Task statement: Find the line with "- **Assertion:** A" and the line with "for the validity" in the entries below; output exactly those two lines, every line between them, and no others.

(Beginning of Data in this exercise)

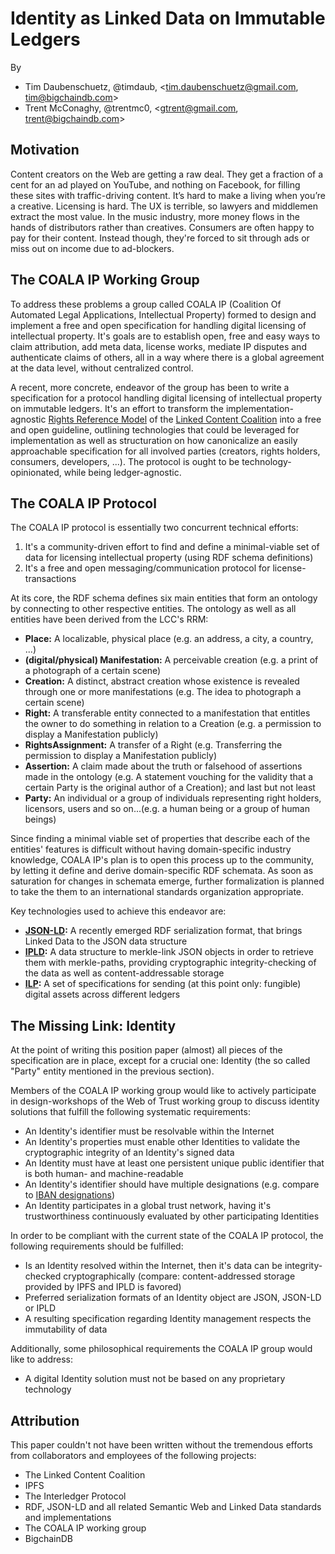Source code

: # Identity as Linked Data on Immutable Ledgers

By

- Tim Daubenschuetz, @timdaub, \<tim.daubenschuetz@gmail.com, tim@bigchaindb.com\>
- Trent McConaghy, @trentmc0, \<gtrent@gmail.com, trent@bigchaindb.com\>


## Motivation

Content creators on the Web are getting a raw deal. They get a fraction of a cent for an ad played on YouTube, and nothing on Facebook, for filling these sites with traffic-driving content. It’s hard to make a living when you’re
a creative. Licensing is hard. The UX is terrible, so lawyers and middlemen extract the most value. In the music
industry, more money flows in the hands of distributors rather than creatives. Consumers are often happy to pay for their
content. Instead though, they're forced to sit through ads or miss out on income due to ad-blockers.


## The COALA IP Working Group

To address these problems a group called COALA IP (Coalition Of Automated Legal Applications, Intellectual Property)
formed to design and implement a free and open specification for handling digital licensing of intellectual property. It's
goals are to establish open, free and easy ways to claim attribution, add meta data, license works, mediate IP disputes
and authenticate claims of others, all in a way where there is a global agreement at the data level, without centralized
control.

A recent, more concrete, endeavor of the group has been to write a specification for a protocol handling digital licensing of
intellectual property on immutable ledgers. It's an effort to transform the implementation-agnostic [Rights Reference Model](http://doi.org/10.1000/284)
of the [Linked Content Coalition](http://www.linkedcontentcoalition.org/index.php) into a free and open guideline,
outlining technologies that could be leveraged for implementation as well as structuration on how canonicalize an easily
approachable specification for all involved parties (creators, rights holders, consumers, developers, ...). The protocol is
ought to be technology-opinionated, while being ledger-agnostic.


## The COALA IP Protocol

The COALA IP protocol is essentially two concurrent technical efforts:

1. It's a community-driven effort to find and define a minimal-viable set of data for licensing intellectual property
   (using RDF schema definitions)
2. It's a free and open messaging/communication protocol for license-transactions


At its core, the RDF schema defines six main entities that form an ontology by connecting to other respective entities. The
ontology as well as all entities have been derived from the LCC's RRM:

- **Place:** A localizable, physical place (e.g. an address, a city, a country, ...)
- **(digital/physical) Manifestation:** A perceivable creation (e.g. a print of a photograph of a certain scene)
- **Creation:** A distinct, abstract creation whose existence is revealed through one or more manifestations (e.g. The idea
  to photograph a certain scene)
- **Right:** A transferable entity connected to a manifestation that entitles the owner to do something in relation
  to a Creation (e.g. a permission to display a Manifestation publicly)
- **RightsAssignment:** A transfer of a Right (e.g. Transferring the permission to display a Manifestation publicly)
- **Assertion:** A claim made about the truth or falsehood of assertions made in the ontology (e.g. A statement vouching
  for the validity that a certain Party is the original author of a Creation); and last but not least
- **Party:** An individual or a group of individuals representing right holders, licensors, users and so on...(e.g. a human being
  or a group of human beings)


Since finding a minimal viable set of properties that describe each of the entities' features is difficult without having
domain-specific industry knowledge, COALA IP's plan is to open this process up to the community, by letting it define
and derive domain-specific RDF schemata. As soon as saturation for changes in schemata emerge, further formalization is planned
to take the them to an international standards organization appropriate.

Key technologies used to achieve this endeavor are:


- **[JSON-LD](https://www.w3.org/TR/json-ld/):** A recently emerged RDF serialization format, that brings Linked Data to the
  JSON data structure
- **[IPLD](https://github.com/ipfs/specs/tree/master/ipld):** A data structure to merkle-link JSON objects in order to
  retrieve them with merkle-paths, providing cryptographic integrity-checking of the data as well as content-addressable
  storage
- **[ILP](https://github.com/interledger/rfcs):** A set of specifications for sending (at this point only: fungible) digital
  assets across different ledgers


## The Missing Link: Identity

At the point of writing this position paper (almost) all pieces of the specification are in place, except for a crucial one:
Identity (the so called "Party" entity mentioned in the previous section).

Members of the COALA IP working group would like to actively participate in design-workshops of the Web of Trust working
group to discuss identity solutions that fulfill the following systematic requirements:

- An Identity's identifier must be resolvable within the Internet
- An Identity's properties must enable other Identities to validate the cryptographic integrity of an Identity's signed data
- An Identity must have at least one persistent unique public identifier that is both human- and machine-readable
- An Identity's identifier should have multiple designations (e.g. compare to [IBAN designations](http://www.isbn.org/about_isbn_standard))
- An Identity participates in a global trust network, having it's trustworthiness continuously evaluated by other
  participating Identities


In order to be compliant with the current state of the COALA IP protocol, the following requirements should be fulfilled:

- Is an Identity resolved within the Internet, then it's data can be integrity-checked cryptographically (compare: content-addressed
  storage provided by IPFS and IPLD is favored)
- Preferred serialization formats of an Identity object are JSON, JSON-LD or IPLD
- A resulting specification regarding Identity management respects the immutability of data


Additionally, some philosophical requirements the COALA IP group would like to address:

- A digital Identity solution must not be based on any proprietary technology


## Attribution

This paper couldn't not have been written without the tremendous efforts from collaborators and employees of the following projects:

- The Linked Content Coalition
- IPFS
- The Interledger Protocol
- RDF, JSON-LD and all related Semantic Web and Linked Data standards and implementations
- The COALA IP working group
- BigchainDB
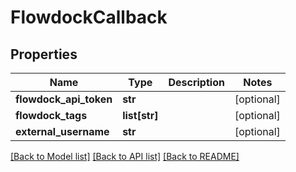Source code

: # FlowdockCallback

## Properties
Name | Type | Description | Notes
------------ | ------------- | ------------- | -------------
**flowdock_api_token** | **str** |  | [optional] 
**flowdock_tags** | **list[str]** |  | [optional] 
**external_username** | **str** |  | [optional] 

[[Back to Model list]](../README.md#documentation-for-models) [[Back to API list]](../README.md#documentation-for-api-endpoints) [[Back to README]](../README.md)


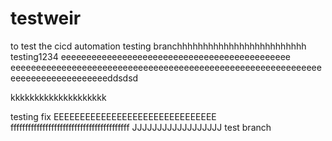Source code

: # testweir
to test the cicd automation
testing
branchhhhhhhhhhhhhhhhhhhhhhhhh
testing1234
eeeeeeeeeeeeeeeeeeeeeeeeeeeeeeeeeeeeeeeeeeeee
eeeeeeeeeeeeeeeeeeeeeeeeeeeeeeeeeeeeeeeeeeeeeeeeeeeeeeeeeeeeeeeeeeeeeeeeeeeeeeeeddsdsd


kkkkkkkkkkkkkkkkkkkk


testing fix
EEEEEEEEEEEEEEEEEEEEEEEEEEEEEEE
fffffffffffffffffffffffffffffffffffffffff
JJJJJJJJJJJJJJJJJJ
test branch

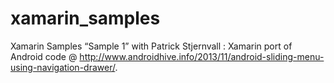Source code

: xamarin_samples
===============

Xamarin Samples
“Sample 1” with Patrick Stjernvall : Xamarin port of Android code @ http://www.androidhive.info/2013/11/android-sliding-menu-using-navigation-drawer/. 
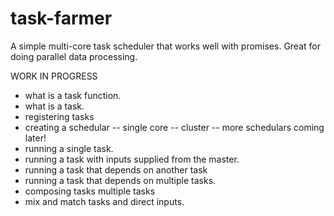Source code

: # task-farmer

A simple multi-core task scheduler that works well with promises. Great for doing parallel data processing.

WORK IN PROGRESS

- what is a task function.
- what is a task.
- registering tasks
- creating a schedular
-- single core
-- cluster
-- more schedulars coming later!
- running a single task.
- running a task with inputs supplied from the master.
- running a task that depends on another task
- running a task that depends on multiple tasks.
- composing tasks multiple tasks
- mix and match tasks and direct inputs.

(End of Data in this exercise)

Exercise answer:
- **Assertion:** A claim made about the truth or falsehood of assertions made in the ontology (e.g. A statement vouching
  for the validity that a certain Party is the original author of a Creation); and last but not least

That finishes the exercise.